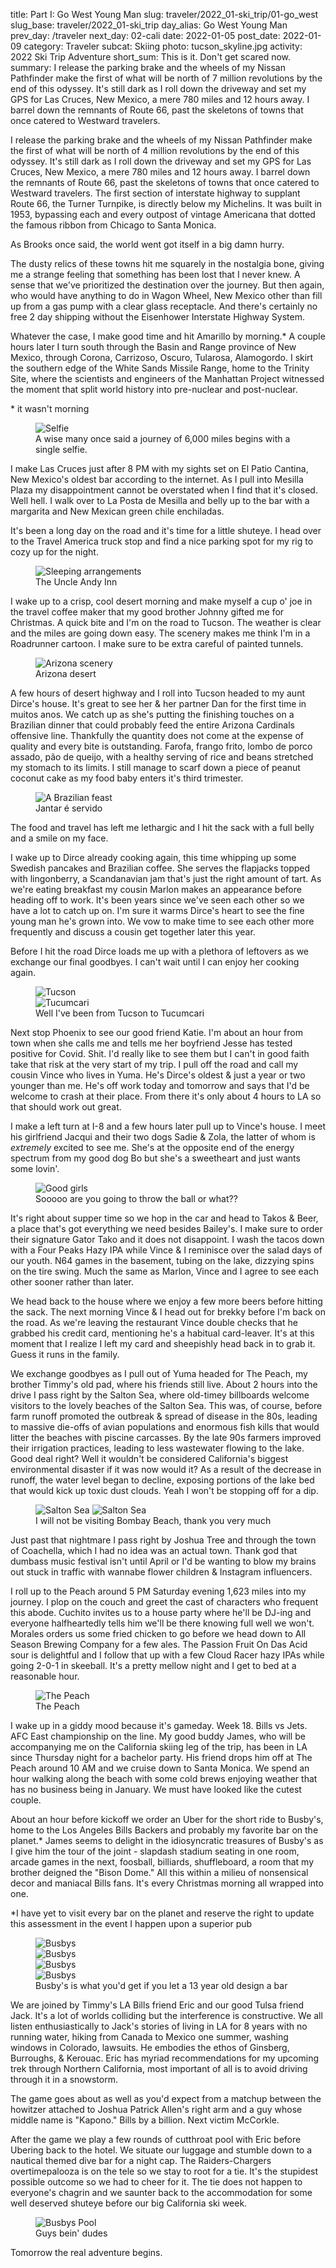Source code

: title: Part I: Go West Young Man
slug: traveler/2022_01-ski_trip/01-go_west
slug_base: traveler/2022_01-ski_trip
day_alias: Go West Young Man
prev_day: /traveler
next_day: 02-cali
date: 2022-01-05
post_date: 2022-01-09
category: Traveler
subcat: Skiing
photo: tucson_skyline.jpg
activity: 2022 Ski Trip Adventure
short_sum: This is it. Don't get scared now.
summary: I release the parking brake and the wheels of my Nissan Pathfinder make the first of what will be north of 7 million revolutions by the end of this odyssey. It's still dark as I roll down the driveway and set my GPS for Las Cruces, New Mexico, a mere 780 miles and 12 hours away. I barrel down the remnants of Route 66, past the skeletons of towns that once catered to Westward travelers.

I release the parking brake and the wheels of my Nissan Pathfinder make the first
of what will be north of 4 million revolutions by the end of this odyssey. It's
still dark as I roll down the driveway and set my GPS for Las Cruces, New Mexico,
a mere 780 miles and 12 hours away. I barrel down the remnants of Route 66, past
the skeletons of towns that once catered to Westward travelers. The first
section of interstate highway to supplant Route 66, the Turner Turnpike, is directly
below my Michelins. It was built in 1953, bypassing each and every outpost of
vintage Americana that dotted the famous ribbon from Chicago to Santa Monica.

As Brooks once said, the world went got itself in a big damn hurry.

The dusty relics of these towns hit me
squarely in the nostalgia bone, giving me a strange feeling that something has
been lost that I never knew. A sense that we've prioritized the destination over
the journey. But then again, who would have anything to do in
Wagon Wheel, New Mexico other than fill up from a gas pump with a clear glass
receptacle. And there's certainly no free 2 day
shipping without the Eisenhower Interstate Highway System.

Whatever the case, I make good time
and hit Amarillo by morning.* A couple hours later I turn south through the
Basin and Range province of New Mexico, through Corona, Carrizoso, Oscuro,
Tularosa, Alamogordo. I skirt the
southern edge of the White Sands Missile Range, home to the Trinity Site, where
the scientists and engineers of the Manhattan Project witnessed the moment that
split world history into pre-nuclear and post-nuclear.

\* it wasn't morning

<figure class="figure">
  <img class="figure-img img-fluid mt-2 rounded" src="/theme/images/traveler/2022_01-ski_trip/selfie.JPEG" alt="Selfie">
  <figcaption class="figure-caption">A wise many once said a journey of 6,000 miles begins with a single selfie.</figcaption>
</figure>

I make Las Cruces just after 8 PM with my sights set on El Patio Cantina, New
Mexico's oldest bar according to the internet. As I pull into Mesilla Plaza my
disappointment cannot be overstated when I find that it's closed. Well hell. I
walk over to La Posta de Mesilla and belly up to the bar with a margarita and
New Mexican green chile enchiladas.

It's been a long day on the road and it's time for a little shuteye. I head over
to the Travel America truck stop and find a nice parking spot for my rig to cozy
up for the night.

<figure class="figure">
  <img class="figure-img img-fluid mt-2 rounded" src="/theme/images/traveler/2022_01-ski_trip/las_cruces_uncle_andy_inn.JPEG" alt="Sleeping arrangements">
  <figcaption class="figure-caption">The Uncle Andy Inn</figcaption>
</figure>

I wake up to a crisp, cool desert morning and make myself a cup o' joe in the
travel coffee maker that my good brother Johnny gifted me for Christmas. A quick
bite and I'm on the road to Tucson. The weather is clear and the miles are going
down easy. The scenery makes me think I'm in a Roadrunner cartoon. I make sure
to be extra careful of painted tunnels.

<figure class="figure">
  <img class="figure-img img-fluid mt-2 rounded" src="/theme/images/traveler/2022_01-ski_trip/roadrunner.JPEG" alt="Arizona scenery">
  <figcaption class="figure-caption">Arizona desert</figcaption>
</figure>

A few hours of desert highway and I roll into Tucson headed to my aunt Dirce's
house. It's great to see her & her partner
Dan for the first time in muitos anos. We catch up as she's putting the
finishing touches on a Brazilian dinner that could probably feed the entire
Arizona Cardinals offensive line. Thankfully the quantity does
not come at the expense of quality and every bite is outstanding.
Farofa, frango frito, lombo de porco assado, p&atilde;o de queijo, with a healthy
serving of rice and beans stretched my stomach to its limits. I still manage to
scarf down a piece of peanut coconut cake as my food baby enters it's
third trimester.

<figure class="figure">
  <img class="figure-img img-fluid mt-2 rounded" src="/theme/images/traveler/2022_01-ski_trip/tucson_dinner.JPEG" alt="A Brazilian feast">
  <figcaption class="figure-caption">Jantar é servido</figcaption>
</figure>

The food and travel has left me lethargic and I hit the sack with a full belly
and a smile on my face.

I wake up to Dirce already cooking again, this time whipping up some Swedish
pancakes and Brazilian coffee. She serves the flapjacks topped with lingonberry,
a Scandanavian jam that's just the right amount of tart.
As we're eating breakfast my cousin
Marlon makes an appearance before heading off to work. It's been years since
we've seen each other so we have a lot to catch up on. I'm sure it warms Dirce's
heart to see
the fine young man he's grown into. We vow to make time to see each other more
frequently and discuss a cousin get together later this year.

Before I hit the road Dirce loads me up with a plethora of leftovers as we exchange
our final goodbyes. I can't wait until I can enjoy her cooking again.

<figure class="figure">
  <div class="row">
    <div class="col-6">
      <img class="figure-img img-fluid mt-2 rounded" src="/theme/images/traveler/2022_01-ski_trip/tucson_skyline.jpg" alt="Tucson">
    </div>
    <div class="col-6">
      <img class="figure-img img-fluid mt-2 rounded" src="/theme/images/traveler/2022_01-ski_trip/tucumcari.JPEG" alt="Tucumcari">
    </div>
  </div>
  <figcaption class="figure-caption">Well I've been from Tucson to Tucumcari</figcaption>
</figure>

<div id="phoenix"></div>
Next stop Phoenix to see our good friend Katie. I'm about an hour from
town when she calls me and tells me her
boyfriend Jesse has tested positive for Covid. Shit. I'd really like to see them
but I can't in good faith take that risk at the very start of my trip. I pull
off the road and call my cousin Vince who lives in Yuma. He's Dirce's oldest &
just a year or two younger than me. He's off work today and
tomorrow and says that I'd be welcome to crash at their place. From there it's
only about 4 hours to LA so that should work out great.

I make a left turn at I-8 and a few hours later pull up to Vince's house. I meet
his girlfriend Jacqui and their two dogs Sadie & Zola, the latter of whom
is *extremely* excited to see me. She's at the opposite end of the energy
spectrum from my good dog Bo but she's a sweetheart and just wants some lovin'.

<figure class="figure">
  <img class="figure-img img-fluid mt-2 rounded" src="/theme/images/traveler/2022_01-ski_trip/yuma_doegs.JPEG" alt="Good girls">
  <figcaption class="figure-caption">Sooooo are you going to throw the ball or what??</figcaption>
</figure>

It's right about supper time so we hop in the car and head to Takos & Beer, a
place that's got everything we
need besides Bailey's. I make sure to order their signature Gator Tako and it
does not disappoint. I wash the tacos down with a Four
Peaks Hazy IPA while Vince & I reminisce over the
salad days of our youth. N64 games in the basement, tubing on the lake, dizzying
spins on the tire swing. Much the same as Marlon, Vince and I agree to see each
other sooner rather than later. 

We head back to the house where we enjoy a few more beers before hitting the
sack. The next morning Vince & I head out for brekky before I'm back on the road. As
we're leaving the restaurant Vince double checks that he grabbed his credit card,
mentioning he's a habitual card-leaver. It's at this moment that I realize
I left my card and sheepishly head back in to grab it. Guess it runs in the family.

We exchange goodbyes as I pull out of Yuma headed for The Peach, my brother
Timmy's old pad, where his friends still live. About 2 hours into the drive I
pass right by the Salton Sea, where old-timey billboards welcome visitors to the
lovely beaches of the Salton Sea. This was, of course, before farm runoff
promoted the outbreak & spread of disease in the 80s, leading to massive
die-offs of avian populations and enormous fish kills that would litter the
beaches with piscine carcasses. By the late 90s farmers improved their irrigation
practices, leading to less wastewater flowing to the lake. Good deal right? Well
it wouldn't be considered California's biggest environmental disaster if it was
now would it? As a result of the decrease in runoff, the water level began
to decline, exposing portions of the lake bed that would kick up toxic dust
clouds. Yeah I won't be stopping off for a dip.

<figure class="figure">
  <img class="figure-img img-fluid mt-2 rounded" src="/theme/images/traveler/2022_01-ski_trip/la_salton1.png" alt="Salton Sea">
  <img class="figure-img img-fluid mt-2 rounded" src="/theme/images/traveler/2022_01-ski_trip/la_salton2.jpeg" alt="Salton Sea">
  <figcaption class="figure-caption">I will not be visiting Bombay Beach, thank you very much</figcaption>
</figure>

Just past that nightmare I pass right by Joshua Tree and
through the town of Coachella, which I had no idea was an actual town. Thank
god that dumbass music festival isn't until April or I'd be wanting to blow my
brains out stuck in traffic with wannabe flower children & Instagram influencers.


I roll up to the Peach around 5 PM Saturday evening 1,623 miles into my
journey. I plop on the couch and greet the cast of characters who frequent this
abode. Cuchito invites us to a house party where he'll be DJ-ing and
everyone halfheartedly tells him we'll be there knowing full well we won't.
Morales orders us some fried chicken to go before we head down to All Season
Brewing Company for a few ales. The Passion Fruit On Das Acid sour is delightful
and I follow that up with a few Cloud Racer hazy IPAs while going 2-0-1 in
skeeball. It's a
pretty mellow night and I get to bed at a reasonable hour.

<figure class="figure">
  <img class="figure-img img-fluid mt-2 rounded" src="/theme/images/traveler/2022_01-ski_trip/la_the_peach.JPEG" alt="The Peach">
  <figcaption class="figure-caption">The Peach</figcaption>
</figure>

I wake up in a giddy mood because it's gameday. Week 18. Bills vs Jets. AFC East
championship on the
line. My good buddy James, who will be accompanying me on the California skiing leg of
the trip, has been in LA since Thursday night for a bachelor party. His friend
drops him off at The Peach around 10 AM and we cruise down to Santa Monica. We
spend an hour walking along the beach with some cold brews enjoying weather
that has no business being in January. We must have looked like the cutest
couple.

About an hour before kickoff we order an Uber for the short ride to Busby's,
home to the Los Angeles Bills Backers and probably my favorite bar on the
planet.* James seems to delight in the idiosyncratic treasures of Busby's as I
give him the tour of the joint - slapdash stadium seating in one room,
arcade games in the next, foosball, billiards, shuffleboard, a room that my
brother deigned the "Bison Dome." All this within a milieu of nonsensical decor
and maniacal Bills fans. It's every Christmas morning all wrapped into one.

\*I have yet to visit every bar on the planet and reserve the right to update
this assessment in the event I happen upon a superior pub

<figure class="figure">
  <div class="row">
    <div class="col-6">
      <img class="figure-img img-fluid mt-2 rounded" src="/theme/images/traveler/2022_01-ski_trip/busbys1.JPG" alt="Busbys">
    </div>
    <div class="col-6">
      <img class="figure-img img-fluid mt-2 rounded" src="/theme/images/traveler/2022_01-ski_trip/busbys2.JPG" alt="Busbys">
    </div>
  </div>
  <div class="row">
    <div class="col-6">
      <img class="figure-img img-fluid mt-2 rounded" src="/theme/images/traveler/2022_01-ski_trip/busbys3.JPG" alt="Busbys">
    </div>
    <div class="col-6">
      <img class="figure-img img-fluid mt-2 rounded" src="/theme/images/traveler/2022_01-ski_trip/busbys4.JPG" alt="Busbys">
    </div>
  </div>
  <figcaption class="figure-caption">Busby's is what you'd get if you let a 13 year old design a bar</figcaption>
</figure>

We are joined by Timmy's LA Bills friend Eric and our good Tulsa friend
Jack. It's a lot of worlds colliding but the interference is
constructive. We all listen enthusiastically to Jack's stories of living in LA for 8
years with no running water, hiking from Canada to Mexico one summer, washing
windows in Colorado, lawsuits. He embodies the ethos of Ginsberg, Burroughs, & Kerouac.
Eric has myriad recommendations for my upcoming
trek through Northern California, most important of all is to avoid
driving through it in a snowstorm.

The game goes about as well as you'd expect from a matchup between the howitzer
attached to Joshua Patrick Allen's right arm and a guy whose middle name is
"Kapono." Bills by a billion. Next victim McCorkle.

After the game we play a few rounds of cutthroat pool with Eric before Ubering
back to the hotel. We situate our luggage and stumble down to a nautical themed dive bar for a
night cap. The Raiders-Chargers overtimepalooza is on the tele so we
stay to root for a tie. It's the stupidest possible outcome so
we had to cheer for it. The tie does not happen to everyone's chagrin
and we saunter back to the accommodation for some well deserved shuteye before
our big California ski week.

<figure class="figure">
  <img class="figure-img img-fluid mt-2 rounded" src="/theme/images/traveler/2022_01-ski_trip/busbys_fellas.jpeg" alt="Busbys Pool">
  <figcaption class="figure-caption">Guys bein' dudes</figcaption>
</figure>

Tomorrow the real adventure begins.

Task details:
From the records above, transcribe without alteration every line from the one with "and maniacal Bills" to the one with "constructive. We all", inclusive.

Result:
and maniacal Bills fans. It's every Christmas morning all wrapped into one.

\*I have yet to visit every bar on the planet and reserve the right to update
this assessment in the event I happen upon a superior pub

<figure class="figure">
  <div class="row">
    <div class="col-6">
      <img class="figure-img img-fluid mt-2 rounded" src="/theme/images/traveler/2022_01-ski_trip/busbys1.JPG" alt="Busbys">
    </div>
    <div class="col-6">
      <img class="figure-img img-fluid mt-2 rounded" src="/theme/images/traveler/2022_01-ski_trip/busbys2.JPG" alt="Busbys">
    </div>
  </div>
  <div class="row">
    <div class="col-6">
      <img class="figure-img img-fluid mt-2 rounded" src="/theme/images/traveler/2022_01-ski_trip/busbys3.JPG" alt="Busbys">
    </div>
    <div class="col-6">
      <img class="figure-img img-fluid mt-2 rounded" src="/theme/images/traveler/2022_01-ski_trip/busbys4.JPG" alt="Busbys">
    </div>
  </div>
  <figcaption class="figure-caption">Busby's is what you'd get if you let a 13 year old design a bar</figcaption>
</figure>

We are joined by Timmy's LA Bills friend Eric and our good Tulsa friend
Jack. It's a lot of worlds colliding but the interference is
constructive. We all listen enthusiastically to Jack's stories of living in LA for 8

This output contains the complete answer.